08 January 2013

Coping

Being down, I went to the movies. Just like that, on the spur of the moment, thought it would cheer me up a little. Little was I prepared for moments of crying.

As a side character, and sort of as a comic relief, we are introduced to a young guy with a rare form of cancer. He knows he's dying, because as he put it all the relatives are visiting. His impending death allows him to see the world with such wonder and amazement, to enjoy every breath. He meets one of the main characters in the movie, who happens to be at the hospital after a serious overdose. She is a heroine addict and alcoholic. In several scenes, you see the girl, a very pretty young girl, shoot and sniff cocaine, and drink herself out of consciousness. She wants to stop, but cannot. An addiction is too hard to kick. But the alternative of not drinking or abusing substances feel much worse.

Around her apartment of pictures of her and mother, in one her mother, whose cheeks looked so thin and sunken, is wearing a woolen hat, one that covered her head completely. From that one picture I understood why the girl hurts, why she drinks and shoots. Why she has even had to prostitute herself so she can drown in the painlessness.

It's cancer, cancer took her mother away. Later in the movie she explains how she spent so much time with her mother, trying to taking care of her, trying to pray for a miracle, giving herself completely to her mother. But her mother died anyways.

As she described her ordeal, shedding light as to why she is destroying her own body and her own life, I empathised with her... After the loss of a dear, dear one, there is such void, pain, loneliness and such deep, deep longing to belong, to be with someone... How can you get rid of all that pain? Can anyone really understand or feel the depth of the pain?
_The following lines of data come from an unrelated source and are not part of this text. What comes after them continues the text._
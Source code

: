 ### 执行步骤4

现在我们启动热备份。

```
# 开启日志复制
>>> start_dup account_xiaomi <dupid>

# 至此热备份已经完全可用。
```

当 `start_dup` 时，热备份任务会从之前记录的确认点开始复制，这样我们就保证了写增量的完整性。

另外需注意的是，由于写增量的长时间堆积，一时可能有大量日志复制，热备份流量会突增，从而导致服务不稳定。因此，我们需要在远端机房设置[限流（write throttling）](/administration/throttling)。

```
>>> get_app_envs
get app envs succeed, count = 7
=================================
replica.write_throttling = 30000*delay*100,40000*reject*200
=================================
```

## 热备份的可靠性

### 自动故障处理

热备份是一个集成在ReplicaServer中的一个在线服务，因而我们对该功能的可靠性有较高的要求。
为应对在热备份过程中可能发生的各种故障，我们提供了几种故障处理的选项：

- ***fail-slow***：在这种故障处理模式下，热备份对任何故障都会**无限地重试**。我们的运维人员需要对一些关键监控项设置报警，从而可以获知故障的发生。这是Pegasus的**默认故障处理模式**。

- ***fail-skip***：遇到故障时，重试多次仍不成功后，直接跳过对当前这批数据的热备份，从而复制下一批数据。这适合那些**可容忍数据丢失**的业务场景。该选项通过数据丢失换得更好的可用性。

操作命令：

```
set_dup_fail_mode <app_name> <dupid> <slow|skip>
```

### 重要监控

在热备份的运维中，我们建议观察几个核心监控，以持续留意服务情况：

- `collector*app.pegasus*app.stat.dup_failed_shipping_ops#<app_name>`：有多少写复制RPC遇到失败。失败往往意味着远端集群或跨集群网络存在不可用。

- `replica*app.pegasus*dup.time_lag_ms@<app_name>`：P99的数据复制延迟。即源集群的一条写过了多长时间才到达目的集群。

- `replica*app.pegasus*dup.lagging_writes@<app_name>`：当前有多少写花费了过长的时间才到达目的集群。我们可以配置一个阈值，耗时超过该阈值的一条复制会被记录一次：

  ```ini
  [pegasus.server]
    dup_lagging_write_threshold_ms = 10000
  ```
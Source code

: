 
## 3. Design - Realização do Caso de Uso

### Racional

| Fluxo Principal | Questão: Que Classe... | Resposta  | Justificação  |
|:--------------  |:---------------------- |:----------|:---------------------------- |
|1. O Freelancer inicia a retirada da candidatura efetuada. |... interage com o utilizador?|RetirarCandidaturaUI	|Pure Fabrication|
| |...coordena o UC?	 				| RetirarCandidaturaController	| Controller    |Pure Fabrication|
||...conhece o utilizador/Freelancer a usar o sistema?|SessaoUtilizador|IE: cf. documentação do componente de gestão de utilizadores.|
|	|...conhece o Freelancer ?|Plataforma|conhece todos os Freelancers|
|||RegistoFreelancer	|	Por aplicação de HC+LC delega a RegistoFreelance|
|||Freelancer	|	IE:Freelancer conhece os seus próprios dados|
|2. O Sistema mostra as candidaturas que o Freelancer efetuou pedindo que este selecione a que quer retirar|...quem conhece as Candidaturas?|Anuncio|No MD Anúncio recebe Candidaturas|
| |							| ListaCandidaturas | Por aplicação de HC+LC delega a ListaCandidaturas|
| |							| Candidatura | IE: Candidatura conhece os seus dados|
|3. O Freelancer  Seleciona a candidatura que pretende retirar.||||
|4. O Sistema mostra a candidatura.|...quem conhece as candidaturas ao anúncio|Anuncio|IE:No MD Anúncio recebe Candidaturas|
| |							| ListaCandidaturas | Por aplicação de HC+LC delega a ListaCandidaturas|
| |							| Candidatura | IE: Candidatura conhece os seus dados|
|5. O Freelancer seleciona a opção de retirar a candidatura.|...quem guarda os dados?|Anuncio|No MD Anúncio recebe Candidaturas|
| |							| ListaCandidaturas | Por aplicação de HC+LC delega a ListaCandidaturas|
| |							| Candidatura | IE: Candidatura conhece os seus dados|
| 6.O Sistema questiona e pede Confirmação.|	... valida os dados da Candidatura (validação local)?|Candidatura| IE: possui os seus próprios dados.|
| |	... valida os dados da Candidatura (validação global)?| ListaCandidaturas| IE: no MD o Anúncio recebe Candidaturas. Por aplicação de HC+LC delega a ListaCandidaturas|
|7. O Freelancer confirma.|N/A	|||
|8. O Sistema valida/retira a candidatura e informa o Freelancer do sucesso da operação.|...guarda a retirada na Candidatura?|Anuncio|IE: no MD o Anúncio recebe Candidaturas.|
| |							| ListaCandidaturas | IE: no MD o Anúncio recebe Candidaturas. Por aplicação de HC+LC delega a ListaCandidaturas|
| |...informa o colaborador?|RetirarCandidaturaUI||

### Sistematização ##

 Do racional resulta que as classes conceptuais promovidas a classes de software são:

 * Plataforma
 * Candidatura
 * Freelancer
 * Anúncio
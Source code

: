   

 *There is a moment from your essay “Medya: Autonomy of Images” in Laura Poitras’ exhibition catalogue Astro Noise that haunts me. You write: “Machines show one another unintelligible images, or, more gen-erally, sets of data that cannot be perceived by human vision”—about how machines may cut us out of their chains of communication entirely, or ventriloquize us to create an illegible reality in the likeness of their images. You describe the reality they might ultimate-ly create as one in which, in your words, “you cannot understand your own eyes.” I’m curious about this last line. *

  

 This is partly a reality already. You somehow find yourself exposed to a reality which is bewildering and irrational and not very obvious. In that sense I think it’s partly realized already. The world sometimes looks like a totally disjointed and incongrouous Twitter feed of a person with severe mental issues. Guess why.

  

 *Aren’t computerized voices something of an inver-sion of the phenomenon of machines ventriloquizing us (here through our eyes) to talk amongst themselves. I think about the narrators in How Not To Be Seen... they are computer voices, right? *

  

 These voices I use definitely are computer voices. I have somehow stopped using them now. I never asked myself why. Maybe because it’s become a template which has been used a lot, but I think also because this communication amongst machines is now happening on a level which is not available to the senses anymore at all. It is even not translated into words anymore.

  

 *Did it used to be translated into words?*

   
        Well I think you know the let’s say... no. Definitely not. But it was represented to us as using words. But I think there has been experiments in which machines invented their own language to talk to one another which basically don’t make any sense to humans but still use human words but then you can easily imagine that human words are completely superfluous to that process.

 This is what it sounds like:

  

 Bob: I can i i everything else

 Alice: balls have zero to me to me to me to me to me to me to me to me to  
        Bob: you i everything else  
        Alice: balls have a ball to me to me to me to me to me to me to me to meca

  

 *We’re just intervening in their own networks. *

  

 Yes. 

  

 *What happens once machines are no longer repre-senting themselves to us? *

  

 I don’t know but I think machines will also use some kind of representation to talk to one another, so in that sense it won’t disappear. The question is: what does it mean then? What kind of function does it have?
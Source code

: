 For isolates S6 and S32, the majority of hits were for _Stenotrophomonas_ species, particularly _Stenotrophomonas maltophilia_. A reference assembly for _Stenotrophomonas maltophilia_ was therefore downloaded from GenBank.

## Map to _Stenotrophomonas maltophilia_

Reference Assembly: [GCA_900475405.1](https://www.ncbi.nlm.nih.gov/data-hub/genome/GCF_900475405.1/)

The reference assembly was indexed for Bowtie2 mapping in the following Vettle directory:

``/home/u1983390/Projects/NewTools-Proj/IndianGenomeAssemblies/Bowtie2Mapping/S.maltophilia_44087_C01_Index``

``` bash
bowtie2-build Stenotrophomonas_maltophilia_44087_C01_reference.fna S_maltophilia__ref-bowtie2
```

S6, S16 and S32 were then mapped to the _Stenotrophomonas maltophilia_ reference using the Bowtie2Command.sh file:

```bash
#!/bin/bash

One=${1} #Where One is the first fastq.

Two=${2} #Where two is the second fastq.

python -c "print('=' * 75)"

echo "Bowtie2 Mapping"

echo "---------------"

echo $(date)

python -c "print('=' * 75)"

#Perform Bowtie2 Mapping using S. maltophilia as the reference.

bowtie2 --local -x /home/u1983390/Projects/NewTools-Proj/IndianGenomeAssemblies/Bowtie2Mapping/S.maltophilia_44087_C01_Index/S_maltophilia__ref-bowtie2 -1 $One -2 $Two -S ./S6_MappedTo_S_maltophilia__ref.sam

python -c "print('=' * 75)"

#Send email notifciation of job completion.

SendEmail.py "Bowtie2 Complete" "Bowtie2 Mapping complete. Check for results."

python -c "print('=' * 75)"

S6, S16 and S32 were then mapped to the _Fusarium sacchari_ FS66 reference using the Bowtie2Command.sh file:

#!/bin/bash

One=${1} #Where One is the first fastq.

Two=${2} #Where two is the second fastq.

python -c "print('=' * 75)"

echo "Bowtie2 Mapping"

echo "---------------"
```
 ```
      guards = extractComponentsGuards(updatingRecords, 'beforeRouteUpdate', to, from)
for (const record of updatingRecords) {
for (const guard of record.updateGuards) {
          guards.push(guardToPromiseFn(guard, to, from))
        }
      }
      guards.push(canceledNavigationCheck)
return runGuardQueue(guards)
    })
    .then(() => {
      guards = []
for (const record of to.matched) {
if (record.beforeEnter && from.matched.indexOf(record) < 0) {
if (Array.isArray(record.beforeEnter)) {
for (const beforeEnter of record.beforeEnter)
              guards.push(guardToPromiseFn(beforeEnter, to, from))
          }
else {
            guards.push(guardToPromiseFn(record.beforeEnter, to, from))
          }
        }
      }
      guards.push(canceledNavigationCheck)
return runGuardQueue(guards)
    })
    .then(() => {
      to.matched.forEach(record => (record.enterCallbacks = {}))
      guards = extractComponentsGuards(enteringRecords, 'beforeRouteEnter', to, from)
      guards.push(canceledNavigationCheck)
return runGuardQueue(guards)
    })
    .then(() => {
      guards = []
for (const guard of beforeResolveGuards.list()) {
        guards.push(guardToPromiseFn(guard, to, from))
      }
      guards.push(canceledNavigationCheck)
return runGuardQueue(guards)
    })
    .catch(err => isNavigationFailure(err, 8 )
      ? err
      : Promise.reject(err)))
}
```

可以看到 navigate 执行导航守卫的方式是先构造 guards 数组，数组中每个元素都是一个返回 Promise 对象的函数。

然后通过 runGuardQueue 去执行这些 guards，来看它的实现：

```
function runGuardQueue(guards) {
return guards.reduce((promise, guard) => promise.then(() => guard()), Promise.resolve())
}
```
It is no wonder (but no excuse either...) she sought escape in drugs and drink. How else can you drown out the emotions and rawness of it all without driving yourself crazy from despair and feeling like you cannot breathe, cannot do anything right? How else can you get rid of the feelings of being abandoned and so worthless in world?

I'm not saying I'll go seize the bottle now or start tracking down dealers on the streets. But I understand, and maybe in understanding I can cope and be a little stronger. Any little bit of self-help helps now.

Any little bit...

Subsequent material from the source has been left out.